The bacteria in and on our bodies have been shown to be vital for human health, influencing nutrition, obesity and protection from diseases.
But science has only recently delved into the importance of the microbiome of plants. Since plants can’t move, they are especially reliant on partnerships with microbes to help them get nutrients.
Now, University of Washington plant microbiologist Sharon Doty, along with her team of undergraduate and graduate students and staff, has demonstrated that poplar trees growing in rocky, inhospitable terrain harbor bacteria within them that could provide valuable nutrients to help the plant grow. Their findings, which could have implications for agriculture crop and bioenergy crop productivity, were published May 19 in the journal PLOS ONE.
The researchers found that microbial communities are highly diverse, varying dramatically even in cuttings next to each other.
“This variability made it especially difficult to quantify the activity, but is the key to the biology since it is probably only specific groupings of microorganisms that are working together to provide this nutrient to the host,” said Doty, a professor in the UW School of Environmental and Forest Sciences.
Nitrogen fixation is a natural process that is essential to sustain all forms of life. In naturally occurring low-nutrient environments such as rocky, barren terrain, plants associate with nitrogen-fixing bacteria to acquire this essential nutrient.
It’s well documented that nitrogen fixation happens in bacteria-rich nodules on the roots of legumes such as soybeans, clovers, alfalfa and lupines. Bacteria help the roots fix atmospheric nitrogen gas into a form which can be used by the plant.

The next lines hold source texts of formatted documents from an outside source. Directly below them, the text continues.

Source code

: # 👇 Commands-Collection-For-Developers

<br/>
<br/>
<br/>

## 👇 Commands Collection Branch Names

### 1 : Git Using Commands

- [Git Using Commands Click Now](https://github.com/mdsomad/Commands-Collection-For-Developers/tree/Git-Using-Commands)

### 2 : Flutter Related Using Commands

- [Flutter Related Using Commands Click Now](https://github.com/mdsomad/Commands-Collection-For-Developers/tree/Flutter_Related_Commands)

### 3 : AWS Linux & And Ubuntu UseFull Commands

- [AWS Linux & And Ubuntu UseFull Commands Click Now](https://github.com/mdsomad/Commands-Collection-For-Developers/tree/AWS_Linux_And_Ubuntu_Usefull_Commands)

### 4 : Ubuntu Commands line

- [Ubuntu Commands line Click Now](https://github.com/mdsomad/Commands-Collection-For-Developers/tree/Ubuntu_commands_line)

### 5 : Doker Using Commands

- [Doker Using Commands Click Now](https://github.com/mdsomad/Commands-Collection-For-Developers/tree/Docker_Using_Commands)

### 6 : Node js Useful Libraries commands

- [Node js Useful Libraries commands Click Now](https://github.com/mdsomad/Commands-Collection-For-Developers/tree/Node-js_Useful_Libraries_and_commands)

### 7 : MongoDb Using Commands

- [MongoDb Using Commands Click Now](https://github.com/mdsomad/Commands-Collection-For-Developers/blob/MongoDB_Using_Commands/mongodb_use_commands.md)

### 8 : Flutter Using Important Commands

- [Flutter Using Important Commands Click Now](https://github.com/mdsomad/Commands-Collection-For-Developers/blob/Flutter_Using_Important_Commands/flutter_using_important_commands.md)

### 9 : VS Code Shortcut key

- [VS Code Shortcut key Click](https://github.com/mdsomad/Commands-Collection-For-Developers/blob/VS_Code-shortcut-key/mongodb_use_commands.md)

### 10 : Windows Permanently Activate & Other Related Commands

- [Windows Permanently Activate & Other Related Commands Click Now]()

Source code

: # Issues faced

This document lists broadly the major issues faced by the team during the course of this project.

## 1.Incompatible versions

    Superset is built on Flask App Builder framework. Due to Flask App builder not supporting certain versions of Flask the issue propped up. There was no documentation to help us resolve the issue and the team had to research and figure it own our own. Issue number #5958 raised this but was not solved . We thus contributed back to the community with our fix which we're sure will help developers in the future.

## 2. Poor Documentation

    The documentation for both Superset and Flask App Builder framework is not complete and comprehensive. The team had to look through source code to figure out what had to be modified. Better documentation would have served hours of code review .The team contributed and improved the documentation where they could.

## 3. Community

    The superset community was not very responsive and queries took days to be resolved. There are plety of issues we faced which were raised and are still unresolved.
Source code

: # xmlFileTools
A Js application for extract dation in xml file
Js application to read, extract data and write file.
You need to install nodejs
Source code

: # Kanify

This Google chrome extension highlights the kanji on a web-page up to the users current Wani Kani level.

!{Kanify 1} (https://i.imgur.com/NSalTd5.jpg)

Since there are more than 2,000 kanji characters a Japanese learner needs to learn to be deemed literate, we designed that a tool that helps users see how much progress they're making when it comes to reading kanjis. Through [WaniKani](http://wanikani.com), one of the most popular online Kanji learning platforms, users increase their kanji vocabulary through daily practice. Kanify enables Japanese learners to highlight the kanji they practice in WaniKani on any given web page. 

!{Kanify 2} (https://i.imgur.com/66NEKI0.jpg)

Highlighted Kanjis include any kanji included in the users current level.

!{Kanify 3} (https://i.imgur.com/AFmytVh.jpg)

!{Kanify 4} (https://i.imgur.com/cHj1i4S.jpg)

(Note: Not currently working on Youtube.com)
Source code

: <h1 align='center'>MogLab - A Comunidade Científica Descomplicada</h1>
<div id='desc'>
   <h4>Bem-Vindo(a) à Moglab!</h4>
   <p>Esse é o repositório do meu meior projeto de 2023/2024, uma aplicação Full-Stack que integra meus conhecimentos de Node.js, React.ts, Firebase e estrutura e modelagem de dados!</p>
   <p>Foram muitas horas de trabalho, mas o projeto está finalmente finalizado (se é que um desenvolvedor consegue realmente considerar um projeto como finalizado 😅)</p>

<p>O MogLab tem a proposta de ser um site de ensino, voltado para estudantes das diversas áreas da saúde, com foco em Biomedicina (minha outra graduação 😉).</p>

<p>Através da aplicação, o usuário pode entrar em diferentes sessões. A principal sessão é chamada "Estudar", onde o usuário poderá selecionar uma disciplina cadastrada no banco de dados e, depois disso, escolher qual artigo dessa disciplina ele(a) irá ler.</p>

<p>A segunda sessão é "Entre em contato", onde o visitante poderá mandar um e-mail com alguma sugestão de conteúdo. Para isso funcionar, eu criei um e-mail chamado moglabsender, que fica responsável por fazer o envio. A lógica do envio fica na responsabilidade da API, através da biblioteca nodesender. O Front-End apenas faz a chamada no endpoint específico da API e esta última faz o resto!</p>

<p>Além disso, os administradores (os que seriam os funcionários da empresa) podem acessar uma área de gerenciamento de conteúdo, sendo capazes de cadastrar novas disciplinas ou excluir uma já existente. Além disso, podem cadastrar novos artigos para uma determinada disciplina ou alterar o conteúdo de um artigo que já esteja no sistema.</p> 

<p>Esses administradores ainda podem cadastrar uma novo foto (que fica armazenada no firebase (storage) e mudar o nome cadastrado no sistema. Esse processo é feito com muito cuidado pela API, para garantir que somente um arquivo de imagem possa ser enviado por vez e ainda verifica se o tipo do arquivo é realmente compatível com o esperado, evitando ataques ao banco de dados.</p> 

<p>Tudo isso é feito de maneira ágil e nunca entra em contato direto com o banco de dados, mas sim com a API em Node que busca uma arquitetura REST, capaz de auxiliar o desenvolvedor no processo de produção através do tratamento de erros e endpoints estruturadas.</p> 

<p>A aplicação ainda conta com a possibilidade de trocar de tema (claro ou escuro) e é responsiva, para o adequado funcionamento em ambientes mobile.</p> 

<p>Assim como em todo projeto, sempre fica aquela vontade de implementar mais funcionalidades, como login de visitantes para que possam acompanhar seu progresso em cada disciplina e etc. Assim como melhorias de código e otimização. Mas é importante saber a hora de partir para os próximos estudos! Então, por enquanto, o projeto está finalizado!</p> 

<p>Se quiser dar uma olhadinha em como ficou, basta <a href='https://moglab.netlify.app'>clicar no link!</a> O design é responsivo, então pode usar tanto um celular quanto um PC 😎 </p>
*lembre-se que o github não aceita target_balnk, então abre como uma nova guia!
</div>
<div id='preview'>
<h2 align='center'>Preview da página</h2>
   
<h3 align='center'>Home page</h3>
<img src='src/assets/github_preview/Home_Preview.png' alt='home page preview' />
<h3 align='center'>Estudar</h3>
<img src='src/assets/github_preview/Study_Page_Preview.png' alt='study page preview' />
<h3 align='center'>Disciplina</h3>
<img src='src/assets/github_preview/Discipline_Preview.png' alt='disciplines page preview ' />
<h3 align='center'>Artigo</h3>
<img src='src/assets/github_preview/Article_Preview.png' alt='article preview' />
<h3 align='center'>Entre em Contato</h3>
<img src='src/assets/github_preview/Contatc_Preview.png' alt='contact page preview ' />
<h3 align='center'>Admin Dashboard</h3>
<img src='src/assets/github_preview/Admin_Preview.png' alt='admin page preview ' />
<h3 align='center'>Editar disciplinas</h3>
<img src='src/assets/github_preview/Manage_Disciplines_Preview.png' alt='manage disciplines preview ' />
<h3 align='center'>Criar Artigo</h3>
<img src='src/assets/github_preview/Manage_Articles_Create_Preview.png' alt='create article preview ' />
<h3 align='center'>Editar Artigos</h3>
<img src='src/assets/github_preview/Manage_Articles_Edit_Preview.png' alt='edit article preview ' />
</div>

There is a strongly held belief that only plants with root nodules can benefit from this type of symbiosis. This research provides the first direct evidence that nitrogen fixation can occur in the branches of trees, with no root nodule required.
This could have significant implications for common agricultural crop plants. The microbes the team has isolated from wild poplar and willow plants help corn, tomatoes and peppers, as well as turf grasses and forest trees to grow with less fertilizer.
Fertilizers are synthesized using fossil fuels, so costs can fluctuate wildly. Because fertilizers are used for growing everything from agricultural and bioenergy crops and trees for lumber to the grass in golf courses, this volatile pricing and uncertain availability affects everyone.
“Having access to the key microbial strains that help wild plants thrive on just rocks and sand will be crucial for moving agriculture, bioenergy and forestry away from a dependence on chemical fertilizers and towards a more natural way of boosting plant productivity,” Doty said.
Other co-authors are Andrew Sher, Neil Fleck, Mahsa Khorasani, Zareen Khan, Andrew W. K. Ko, Soo-Hyung Kim and Thomas DeLuca of the UW’s School of Environmental and Forest Sciences; and Roger Bumgarner of the UW’s Department of Microbiology.
This research was funded by the U.S. Department of Agriculture and the Byron and Alice Lockwood Professorship.